* What the task requires: Below are the records; copy every line in them that holds the string "mockturtl".

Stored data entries
═══
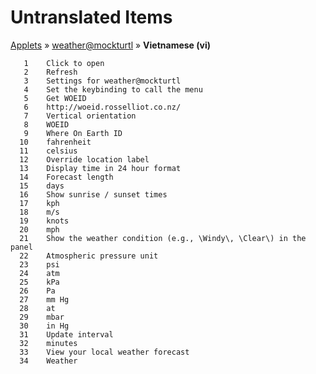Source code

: # Untranslated Items
[Applets](../../../README.md) &#187; [weather@mockturtl](../README.md) &#187; **Vietnamese (vi)**

       1	Click to open
       2	Refresh
       3	Settings for weather@mockturtl
       4	Set the keybinding to call the menu
       5	Get WOEID
       6	http://woeid.rosselliot.co.nz/
       7	Vertical orientation
       8	WOEID
       9	Where On Earth ID
      10	fahrenheit
      11	celsius
      12	Override location label
      13	Display time in 24 hour format
      14	Forecast length
      15	days
      16	Show sunrise / sunset times
      17	kph
      18	m/s
      19	knots
      20	mph
      21	Show the weather condition (e.g., \Windy\, \Clear\) in the panel
      22	Atmospheric pressure unit
      23	psi
      24	atm
      25	kPa
      26	Pa
      27	mm Hg
      28	at
      29	mbar
      30	in Hg
      31	Update interval
      32	minutes
      33	View your local weather forecast
      34	Weather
═══
* Task result:
[Applets](../../../README.md) &#187; [weather@mockturtl](../README.md) &#187; **Vietnamese (vi)**
       3	Settings for weather@mockturtl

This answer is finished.